Foreign-invested garment firms show ambitious growth

 In late April or early May, Venture International JSC from the Netherlands plans to start construction on a new factory in the central province of Nghe An.

The $10 million factory has a designed production capacity of 150,000-210,000 jackets and two million shirts a year and would provide jobs to about 1,000 workers.

Venture dropped anchor in Vietnam back in 2007 with a garment factory in Hai Duong province that similarly employed around 1,000.

The plant’s production line (protective clothing, fire-proof coats and specialised uniforms) are exported to Europe and generate tens of millions of dollars a year.

The company’s director John Somers attributed rising customer demands to Venture’s planned factory in Nghe An.

Venture is not the only company with big expansion plans. In Dong Nam Industrial Park in Ho Chi Minh City, two FDI projects with a combined investment of nearly $200 million are in the works.

The first project is from Worldon Vietnam Limited and is a $140 million garment plant with a planned output of 80 million items a year.

The plant’s first phase is slated for completion in June 2015.

The other project, invested by Sheico Vietnam Limited, will soon begin. It is a $50 million weaving and garment export project. Its first phase is expected to be completed by November this year.

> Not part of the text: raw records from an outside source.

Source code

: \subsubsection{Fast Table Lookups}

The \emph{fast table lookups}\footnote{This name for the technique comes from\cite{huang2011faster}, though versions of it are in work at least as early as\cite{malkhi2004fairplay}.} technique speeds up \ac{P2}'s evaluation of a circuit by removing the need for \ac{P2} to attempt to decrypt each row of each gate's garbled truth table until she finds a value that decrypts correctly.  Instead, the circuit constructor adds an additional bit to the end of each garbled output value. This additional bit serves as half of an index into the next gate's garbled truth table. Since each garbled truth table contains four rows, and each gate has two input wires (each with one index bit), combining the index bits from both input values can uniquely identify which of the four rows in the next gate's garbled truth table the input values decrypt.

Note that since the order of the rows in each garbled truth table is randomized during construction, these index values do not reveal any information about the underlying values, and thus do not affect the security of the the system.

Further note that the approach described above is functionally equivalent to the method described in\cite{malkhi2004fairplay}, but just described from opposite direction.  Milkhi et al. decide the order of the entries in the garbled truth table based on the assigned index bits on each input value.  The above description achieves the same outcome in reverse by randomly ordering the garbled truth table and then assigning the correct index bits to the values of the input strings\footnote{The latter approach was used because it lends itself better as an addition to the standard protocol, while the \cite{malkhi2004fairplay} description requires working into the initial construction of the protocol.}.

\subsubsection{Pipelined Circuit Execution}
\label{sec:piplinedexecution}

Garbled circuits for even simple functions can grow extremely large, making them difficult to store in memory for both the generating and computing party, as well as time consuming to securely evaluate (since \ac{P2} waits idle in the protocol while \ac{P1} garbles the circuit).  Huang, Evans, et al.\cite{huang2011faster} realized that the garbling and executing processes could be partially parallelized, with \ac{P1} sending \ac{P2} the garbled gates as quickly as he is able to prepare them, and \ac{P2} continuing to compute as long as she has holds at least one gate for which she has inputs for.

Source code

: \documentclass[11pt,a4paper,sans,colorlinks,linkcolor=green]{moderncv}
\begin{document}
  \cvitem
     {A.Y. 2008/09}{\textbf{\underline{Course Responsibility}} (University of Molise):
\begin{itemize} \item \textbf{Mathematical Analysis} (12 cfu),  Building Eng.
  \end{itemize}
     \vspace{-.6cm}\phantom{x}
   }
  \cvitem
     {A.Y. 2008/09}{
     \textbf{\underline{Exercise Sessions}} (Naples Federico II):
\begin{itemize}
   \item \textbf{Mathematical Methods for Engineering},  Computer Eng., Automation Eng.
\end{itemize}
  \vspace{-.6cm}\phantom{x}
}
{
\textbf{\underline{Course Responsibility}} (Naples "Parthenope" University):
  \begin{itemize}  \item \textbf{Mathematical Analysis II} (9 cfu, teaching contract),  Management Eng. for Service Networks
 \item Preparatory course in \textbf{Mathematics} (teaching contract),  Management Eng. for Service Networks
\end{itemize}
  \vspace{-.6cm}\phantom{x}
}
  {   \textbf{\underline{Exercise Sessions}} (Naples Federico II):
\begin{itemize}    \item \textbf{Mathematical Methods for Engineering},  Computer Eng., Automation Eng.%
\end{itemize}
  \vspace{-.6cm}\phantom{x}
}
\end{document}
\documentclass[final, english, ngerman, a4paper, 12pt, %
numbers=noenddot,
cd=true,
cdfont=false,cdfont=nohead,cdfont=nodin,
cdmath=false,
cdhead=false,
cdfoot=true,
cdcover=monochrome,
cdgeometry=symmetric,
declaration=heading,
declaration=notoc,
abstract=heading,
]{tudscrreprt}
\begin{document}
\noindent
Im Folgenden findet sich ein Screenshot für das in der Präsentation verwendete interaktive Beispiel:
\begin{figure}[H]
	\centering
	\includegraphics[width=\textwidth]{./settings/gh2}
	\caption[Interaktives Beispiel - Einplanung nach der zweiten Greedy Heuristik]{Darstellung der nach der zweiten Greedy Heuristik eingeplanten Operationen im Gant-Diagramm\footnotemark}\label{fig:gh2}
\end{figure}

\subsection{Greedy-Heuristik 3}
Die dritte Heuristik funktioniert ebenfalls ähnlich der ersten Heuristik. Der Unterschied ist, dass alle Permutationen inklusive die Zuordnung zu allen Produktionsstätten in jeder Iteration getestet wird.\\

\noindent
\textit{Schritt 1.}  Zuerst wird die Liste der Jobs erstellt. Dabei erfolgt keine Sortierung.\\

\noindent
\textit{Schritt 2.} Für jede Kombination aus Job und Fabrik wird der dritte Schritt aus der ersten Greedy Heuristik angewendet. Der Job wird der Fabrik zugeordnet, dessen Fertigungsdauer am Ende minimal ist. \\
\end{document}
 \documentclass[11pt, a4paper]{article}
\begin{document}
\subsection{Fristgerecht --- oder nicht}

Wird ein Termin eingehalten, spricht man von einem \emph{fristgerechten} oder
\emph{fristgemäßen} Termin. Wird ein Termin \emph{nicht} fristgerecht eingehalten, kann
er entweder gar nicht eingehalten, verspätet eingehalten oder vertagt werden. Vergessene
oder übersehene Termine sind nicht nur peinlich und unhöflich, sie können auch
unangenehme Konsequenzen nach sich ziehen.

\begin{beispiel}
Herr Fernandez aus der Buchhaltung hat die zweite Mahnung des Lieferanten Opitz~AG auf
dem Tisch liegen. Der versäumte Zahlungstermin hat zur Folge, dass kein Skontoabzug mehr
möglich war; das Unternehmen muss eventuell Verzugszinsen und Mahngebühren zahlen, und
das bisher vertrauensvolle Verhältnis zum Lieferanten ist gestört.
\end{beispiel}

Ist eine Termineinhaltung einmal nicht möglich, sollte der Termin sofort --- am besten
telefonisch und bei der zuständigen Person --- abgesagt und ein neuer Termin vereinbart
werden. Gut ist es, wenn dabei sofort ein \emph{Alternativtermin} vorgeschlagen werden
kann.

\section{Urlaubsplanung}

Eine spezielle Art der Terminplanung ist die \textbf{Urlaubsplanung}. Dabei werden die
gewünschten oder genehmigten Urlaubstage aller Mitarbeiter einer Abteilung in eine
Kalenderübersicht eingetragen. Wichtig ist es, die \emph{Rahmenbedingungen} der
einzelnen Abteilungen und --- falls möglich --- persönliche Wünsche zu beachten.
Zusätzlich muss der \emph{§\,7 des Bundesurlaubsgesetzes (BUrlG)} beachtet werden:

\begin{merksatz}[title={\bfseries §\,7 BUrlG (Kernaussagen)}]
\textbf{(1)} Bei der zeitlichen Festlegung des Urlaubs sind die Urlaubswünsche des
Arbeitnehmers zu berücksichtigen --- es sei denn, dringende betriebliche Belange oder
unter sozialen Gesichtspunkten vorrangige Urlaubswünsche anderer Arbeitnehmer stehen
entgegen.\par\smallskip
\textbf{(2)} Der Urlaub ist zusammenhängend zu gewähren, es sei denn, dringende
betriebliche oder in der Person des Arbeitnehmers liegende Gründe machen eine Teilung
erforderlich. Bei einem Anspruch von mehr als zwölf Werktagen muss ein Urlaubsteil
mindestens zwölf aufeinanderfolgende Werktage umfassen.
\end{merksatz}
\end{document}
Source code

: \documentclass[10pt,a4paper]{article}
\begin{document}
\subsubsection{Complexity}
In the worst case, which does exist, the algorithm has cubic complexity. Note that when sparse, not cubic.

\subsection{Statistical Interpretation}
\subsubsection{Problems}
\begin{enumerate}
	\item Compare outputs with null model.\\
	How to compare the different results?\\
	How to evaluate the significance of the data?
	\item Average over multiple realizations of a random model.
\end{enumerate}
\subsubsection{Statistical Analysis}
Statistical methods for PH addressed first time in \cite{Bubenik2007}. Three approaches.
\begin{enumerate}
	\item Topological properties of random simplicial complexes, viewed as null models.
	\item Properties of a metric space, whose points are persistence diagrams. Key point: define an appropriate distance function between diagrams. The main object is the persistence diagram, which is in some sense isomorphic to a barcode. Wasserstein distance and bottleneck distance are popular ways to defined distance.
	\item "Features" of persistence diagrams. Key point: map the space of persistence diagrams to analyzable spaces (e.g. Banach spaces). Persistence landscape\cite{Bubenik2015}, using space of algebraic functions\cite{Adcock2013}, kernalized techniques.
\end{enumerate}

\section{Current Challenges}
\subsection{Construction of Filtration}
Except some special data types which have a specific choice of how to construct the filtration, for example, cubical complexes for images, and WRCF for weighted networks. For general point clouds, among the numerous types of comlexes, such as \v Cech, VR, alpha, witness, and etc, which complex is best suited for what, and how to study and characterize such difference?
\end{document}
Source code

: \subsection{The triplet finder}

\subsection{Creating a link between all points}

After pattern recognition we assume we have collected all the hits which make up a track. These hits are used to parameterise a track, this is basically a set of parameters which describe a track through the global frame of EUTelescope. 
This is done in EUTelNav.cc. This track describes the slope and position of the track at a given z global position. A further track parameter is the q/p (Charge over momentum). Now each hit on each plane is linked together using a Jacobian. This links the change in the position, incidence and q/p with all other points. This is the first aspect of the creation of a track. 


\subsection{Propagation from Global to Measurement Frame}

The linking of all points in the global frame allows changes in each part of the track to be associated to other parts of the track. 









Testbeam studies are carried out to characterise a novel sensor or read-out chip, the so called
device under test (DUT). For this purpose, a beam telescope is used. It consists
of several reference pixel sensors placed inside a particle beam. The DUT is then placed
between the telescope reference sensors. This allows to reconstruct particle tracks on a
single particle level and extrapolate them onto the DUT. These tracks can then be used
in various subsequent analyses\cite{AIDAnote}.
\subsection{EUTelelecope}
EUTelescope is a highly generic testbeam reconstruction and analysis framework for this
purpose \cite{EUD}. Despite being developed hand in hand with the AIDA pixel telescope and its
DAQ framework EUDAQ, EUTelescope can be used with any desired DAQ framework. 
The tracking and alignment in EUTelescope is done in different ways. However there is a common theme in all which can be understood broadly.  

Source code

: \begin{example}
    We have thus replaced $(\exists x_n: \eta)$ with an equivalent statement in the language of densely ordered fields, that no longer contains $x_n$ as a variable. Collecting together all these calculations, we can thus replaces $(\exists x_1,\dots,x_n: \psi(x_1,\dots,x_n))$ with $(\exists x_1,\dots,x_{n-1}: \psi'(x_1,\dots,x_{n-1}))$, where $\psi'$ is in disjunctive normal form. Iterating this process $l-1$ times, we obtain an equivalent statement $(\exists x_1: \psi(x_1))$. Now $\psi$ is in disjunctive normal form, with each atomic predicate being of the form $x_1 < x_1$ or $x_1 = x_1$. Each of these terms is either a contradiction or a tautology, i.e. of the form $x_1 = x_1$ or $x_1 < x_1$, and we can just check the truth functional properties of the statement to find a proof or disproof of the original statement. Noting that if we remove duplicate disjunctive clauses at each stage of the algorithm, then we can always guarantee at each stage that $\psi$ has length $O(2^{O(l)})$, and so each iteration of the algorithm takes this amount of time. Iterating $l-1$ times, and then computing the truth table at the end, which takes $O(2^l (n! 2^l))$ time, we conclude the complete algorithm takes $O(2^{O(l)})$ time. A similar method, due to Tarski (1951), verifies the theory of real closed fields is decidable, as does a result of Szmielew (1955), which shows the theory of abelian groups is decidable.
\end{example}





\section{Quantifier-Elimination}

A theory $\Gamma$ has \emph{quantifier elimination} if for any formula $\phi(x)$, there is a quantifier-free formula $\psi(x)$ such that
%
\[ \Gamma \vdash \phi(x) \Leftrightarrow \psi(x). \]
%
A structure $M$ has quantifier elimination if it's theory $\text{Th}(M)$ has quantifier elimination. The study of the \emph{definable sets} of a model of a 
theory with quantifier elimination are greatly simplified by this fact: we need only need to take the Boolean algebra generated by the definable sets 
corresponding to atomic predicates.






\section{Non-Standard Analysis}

Other potential projects have been reported by Nam Dinh, QuangBinh and Dong Nai provinces.

According to the Vietnam Textile and Apparel Association (Vitas), now is an opportune time to push up garment and textile export as both the domestic and global markets are rebounding.

This was evidenced by numerous garment and textile firms having already scored orders for the third and fourth quarters.

Vitas, however, admitted that foreign invested garment and textile firms, though few in number, contribute up to 60 per cent of the sector’s total export value and their continuous expansion shows the widening gap between their development level and that of domestic enterprises.

Nguyen Van Thoi, chairman of TNG Investment and Trading JS, forecasted Vietnam’s textile and garment industry could achieve a growth rate of 30 per cent in 2014.

“The sector’s export value could jump to $26 billion this year, up $4 billion against last year. Many enterprises already have full orders for 2014,” Thoi added.